**Problem requirements**
Copy every line of the records below where the word "google" occurs.

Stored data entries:
+++

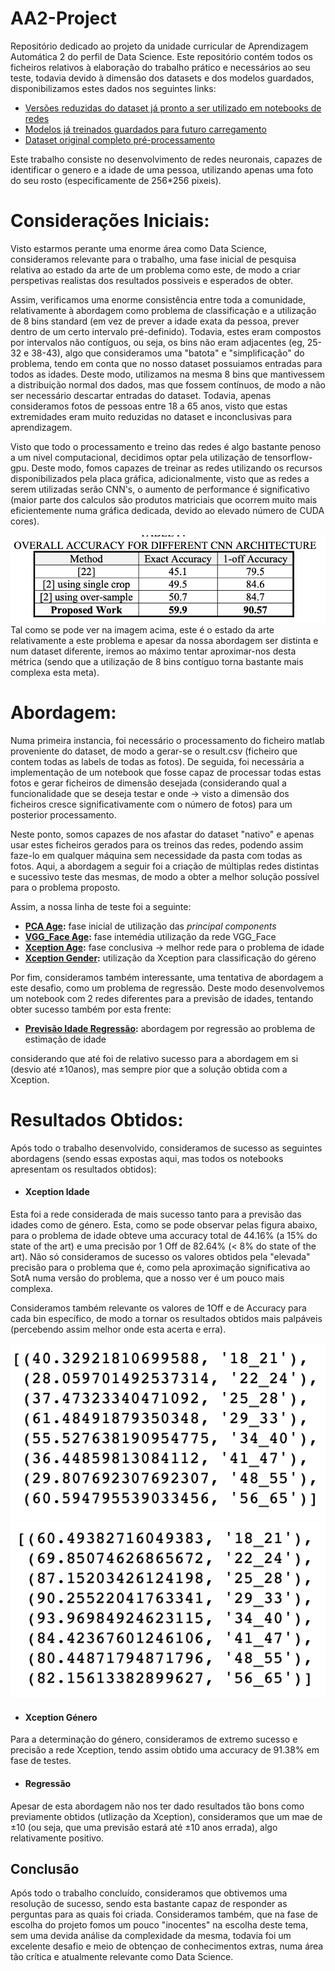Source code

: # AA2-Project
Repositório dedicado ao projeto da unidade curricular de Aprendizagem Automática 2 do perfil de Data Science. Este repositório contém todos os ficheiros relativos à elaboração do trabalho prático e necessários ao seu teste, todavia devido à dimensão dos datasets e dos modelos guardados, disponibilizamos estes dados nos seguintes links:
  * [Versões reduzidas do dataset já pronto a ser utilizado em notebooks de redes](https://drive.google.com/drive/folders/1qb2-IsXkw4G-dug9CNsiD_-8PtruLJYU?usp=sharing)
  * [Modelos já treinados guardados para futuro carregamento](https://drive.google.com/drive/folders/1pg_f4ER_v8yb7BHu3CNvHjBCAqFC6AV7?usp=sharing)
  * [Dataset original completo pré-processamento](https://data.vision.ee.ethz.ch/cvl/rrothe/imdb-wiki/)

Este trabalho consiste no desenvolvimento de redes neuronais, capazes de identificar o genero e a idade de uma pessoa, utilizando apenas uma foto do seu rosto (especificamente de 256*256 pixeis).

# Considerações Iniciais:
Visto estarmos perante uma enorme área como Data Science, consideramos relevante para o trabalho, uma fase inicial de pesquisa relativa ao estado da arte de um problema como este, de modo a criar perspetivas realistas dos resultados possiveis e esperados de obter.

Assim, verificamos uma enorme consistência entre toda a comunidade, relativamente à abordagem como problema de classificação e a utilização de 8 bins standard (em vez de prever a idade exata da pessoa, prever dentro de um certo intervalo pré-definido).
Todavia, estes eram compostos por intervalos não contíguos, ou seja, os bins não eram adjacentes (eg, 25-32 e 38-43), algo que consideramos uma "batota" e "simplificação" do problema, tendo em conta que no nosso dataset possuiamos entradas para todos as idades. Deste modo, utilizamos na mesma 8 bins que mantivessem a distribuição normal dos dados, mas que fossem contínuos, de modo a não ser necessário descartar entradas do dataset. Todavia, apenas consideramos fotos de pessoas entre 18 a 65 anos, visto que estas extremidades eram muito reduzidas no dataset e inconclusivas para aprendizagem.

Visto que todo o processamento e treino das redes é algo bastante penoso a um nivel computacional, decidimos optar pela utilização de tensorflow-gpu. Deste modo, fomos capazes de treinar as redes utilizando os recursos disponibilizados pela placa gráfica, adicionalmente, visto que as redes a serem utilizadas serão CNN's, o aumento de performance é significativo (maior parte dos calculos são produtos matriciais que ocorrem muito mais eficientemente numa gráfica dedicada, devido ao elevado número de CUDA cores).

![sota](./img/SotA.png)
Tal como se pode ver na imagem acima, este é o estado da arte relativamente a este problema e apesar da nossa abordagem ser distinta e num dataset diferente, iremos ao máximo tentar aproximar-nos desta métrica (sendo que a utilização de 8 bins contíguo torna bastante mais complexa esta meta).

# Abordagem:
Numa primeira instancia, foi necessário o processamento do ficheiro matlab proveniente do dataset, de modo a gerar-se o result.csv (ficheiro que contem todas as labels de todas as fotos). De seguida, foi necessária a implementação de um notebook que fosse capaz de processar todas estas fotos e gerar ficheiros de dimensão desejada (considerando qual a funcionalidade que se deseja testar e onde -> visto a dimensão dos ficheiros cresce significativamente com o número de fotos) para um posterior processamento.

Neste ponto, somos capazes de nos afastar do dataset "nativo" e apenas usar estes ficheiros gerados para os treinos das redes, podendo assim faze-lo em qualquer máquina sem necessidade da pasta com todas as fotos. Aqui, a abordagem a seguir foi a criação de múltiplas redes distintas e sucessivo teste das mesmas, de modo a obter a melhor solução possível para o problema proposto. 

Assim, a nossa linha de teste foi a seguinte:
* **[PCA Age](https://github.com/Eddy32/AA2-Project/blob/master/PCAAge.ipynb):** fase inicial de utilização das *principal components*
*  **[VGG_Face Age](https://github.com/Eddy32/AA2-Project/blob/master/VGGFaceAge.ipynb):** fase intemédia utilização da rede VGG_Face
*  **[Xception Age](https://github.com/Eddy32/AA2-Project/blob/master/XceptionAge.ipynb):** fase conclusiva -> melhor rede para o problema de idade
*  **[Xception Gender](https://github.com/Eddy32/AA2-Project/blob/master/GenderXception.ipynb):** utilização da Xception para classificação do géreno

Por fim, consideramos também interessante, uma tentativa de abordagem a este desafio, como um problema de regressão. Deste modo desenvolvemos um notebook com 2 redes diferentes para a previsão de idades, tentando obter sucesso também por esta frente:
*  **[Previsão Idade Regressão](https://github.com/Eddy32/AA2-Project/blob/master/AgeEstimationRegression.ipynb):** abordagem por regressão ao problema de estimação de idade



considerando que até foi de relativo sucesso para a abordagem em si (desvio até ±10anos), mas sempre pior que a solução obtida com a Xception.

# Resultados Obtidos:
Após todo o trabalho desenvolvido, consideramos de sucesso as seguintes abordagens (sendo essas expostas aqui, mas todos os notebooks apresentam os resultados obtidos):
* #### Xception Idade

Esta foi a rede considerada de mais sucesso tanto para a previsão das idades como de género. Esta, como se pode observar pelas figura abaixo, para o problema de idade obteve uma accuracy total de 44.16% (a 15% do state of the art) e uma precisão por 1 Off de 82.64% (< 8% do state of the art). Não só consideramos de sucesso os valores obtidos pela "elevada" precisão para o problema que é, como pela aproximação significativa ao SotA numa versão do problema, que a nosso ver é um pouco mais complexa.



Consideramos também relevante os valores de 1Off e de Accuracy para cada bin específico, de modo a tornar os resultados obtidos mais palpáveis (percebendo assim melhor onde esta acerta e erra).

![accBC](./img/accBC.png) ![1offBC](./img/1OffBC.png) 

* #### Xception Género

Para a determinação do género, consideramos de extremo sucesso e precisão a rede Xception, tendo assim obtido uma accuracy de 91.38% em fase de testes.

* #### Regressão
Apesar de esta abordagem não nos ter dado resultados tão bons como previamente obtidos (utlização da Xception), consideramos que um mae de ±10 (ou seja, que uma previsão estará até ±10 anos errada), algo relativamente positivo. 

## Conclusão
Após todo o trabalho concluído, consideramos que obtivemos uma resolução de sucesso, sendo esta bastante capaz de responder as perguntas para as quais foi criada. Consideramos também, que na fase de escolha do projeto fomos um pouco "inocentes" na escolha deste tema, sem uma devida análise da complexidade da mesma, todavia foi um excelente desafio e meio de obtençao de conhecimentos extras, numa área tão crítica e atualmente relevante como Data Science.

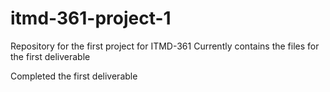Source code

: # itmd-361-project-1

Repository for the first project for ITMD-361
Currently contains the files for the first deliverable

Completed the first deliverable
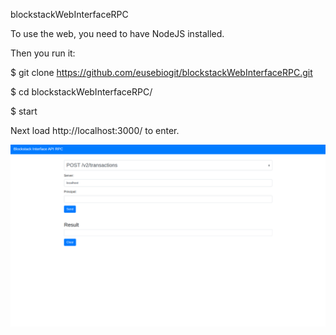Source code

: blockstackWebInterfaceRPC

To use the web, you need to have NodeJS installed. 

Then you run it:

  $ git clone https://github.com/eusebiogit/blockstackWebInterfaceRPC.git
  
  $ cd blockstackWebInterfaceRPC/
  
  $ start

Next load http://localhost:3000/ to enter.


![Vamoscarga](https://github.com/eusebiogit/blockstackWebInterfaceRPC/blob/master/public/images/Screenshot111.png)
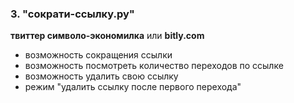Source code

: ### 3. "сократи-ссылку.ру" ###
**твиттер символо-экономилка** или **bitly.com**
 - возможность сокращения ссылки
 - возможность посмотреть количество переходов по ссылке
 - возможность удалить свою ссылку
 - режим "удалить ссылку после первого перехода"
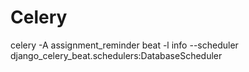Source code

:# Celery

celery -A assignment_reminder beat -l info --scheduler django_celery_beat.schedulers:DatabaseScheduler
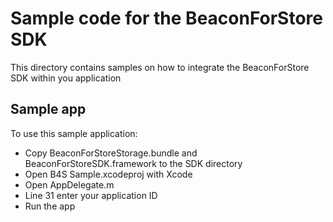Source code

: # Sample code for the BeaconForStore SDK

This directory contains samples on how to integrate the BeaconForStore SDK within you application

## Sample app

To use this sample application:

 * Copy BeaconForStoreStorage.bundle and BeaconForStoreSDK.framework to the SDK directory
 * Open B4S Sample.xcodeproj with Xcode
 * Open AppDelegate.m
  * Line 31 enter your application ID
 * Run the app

+++

**Written response**
  * [Versões reduzidas do dataset já pronto a ser utilizado em notebooks de redes](https://drive.google.com/drive/folders/1qb2-IsXkw4G-dug9CNsiD_-8PtruLJYU?usp=sharing)
  * [Modelos já treinados guardados para futuro carregamento](https://drive.google.com/drive/folders/1pg_f4ER_v8yb7BHu3CNvHjBCAqFC6AV7?usp=sharing)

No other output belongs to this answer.